_GOAL OF THE EXERCISE_:
Could you copy every record below exactly as it is written?

_EXERCISE INPUT_:
======

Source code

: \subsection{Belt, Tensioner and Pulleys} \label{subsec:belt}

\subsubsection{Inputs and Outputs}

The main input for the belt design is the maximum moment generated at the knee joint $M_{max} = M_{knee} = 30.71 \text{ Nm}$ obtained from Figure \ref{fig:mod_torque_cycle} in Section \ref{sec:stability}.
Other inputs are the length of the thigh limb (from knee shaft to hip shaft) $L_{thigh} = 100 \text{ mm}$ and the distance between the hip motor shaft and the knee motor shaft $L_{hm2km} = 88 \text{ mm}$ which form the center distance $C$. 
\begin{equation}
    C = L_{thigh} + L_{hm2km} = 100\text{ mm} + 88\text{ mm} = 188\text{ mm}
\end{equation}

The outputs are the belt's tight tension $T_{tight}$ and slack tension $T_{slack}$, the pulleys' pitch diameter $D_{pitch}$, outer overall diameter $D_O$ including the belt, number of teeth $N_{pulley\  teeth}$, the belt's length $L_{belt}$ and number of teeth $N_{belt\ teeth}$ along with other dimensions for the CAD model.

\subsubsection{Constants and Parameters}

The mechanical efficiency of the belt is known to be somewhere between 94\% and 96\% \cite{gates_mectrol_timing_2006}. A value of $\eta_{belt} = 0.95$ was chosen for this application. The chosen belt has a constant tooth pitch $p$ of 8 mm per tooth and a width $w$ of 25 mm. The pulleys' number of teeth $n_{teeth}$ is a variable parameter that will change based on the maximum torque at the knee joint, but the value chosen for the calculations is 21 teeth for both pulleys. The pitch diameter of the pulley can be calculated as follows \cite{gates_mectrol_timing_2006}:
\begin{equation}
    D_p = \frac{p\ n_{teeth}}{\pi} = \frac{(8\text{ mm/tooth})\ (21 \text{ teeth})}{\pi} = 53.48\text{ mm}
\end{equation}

======

_COMPLETED TASK_:
Source code

: \subsection{Belt, Tensioner and Pulleys} \label{subsec:belt}

\subsubsection{Inputs and Outputs}

The main input for the belt design is the maximum moment generated at the knee joint $M_{max} = M_{knee} = 30.71 \text{ Nm}$ obtained from Figure \ref{fig:mod_torque_cycle} in Section \ref{sec:stability}.
Other inputs are the length of the thigh limb (from knee shaft to hip shaft) $L_{thigh} = 100 \text{ mm}$ and the distance between the hip motor shaft and the knee motor shaft $L_{hm2km} = 88 \text{ mm}$ which form the center distance $C$. 
\begin{equation}
    C = L_{thigh} + L_{hm2km} = 100\text{ mm} + 88\text{ mm} = 188\text{ mm}
\end{equation}

The outputs are the belt's tight tension $T_{tight}$ and slack tension $T_{slack}$, the pulleys' pitch diameter $D_{pitch}$, outer overall diameter $D_O$ including the belt, number of teeth $N_{pulley\  teeth}$, the belt's length $L_{belt}$ and number of teeth $N_{belt\ teeth}$ along with other dimensions for the CAD model.

\subsubsection{Constants and Parameters}

The mechanical efficiency of the belt is known to be somewhere between 94\% and 96\% \cite{gates_mectrol_timing_2006}. A value of $\eta_{belt} = 0.95$ was chosen for this application. The chosen belt has a constant tooth pitch $p$ of 8 mm per tooth and a width $w$ of 25 mm. The pulleys' number of teeth $n_{teeth}$ is a variable parameter that will change based on the maximum torque at the knee joint, but the value chosen for the calculations is 21 teeth for both pulleys. The pitch diameter of the pulley can be calculated as follows \cite{gates_mectrol_timing_2006}:
\begin{equation}
    D_p = \frac{p\ n_{teeth}}{\pi} = \frac{(8\text{ mm/tooth})\ (21 \text{ teeth})}{\pi} = 53.48\text{ mm}
\end{equation}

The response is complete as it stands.